The 1907 Bellingham Riots in Historical Context

by David Cahn
September 5th, 1907. The morning following the riot, crowds gather outside Bellingham’s city hall.

On September 4th, 1907 five hundred white working men in Bellingham, WA gathered to drive a community of South Asian migrant workers out of the city. With the mission of “scar[ing] them so badly that they will not crowd white labor out of the mills,” the growing mob rallied and went to work.1 The rioters moved through town, breaking windows, throwing rocks, indiscriminately beating people, overpowering a few police officers, and pulling men out of their workplaces and homes. They eventually rounded up two hundred or so of the South Asian immigrant workers in the basement of City Hall to stay the night. The mob was successful in that within ten days the entire South Asian population departed town. Despite promises of protections from city officials, the South Asian workers well understood that there was no protection for them in Bellingham and migrated up and down the Pacific coast looking for safer and saner living conditions.

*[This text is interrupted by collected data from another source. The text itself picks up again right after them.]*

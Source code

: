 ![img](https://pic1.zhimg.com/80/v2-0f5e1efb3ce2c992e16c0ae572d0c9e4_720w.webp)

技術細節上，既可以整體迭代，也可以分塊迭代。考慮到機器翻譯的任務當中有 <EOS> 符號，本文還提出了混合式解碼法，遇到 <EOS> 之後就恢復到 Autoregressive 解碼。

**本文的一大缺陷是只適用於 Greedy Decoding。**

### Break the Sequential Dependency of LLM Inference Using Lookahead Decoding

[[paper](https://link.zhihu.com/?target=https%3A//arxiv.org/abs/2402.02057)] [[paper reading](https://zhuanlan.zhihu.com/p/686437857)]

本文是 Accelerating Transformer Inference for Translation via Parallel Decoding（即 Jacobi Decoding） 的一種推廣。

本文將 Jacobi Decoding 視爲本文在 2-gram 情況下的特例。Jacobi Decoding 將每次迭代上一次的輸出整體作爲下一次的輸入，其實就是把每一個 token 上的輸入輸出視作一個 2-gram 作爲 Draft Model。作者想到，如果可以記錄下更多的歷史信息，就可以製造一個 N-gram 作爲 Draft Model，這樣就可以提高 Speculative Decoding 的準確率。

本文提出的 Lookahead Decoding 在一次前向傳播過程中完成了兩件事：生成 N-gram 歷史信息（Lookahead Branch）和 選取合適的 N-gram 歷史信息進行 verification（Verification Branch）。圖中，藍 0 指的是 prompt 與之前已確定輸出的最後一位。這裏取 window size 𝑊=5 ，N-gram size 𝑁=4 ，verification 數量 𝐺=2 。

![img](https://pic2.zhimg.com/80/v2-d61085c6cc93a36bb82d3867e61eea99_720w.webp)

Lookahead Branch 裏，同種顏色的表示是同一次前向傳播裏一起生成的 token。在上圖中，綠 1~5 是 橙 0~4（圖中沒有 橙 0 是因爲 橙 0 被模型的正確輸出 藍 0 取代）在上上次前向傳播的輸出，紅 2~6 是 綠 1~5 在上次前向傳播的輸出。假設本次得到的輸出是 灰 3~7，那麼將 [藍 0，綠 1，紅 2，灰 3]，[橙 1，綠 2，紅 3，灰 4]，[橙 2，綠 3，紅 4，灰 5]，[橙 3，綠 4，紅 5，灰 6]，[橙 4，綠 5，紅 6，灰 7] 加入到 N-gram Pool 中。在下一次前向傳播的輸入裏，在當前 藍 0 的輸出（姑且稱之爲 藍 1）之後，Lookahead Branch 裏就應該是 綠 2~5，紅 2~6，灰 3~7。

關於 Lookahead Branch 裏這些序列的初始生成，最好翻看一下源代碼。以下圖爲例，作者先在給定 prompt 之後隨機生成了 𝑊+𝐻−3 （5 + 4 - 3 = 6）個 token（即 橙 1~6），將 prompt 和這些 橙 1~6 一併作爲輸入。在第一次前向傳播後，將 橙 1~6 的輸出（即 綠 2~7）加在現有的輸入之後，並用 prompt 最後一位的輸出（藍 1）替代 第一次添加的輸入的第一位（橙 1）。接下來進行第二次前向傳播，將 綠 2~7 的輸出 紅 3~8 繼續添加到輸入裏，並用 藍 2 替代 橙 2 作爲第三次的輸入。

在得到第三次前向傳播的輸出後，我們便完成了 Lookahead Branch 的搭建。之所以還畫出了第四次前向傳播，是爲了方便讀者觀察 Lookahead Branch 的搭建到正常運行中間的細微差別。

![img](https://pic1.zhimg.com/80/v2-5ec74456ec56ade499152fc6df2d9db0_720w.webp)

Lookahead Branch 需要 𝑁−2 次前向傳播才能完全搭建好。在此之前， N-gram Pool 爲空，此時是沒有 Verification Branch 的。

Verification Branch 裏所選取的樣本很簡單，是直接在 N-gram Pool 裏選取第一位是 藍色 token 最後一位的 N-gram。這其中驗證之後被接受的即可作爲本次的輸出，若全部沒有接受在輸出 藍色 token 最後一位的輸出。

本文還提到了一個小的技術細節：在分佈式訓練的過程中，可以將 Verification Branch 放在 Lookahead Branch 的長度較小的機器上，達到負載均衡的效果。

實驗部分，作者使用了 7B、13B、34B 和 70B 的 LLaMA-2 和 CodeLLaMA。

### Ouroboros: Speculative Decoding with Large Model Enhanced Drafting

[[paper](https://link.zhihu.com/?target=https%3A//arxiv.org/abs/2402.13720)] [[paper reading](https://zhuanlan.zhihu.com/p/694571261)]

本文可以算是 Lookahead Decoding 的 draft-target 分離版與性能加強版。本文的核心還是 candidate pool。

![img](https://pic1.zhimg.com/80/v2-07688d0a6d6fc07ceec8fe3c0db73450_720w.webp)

The historical forces that lead to this outbreak of racist violence in this small town in the Pacific Northwest are complex and were long in the making. The actions of the rioters would in the coming decades have very real repercussions in the halls of Congress, the U.S. Supreme Court and the lives of migrants the world over. In less than twenty years the overt racism, violence and illegal efforts of the 1907 Bellingham riot eventually found legalized and strengthened expression through the U.S. legal system and federal government. The Bellingham mob and the federal government alike both served to police and protect the boundaries of U.S. citizenship and white privilege.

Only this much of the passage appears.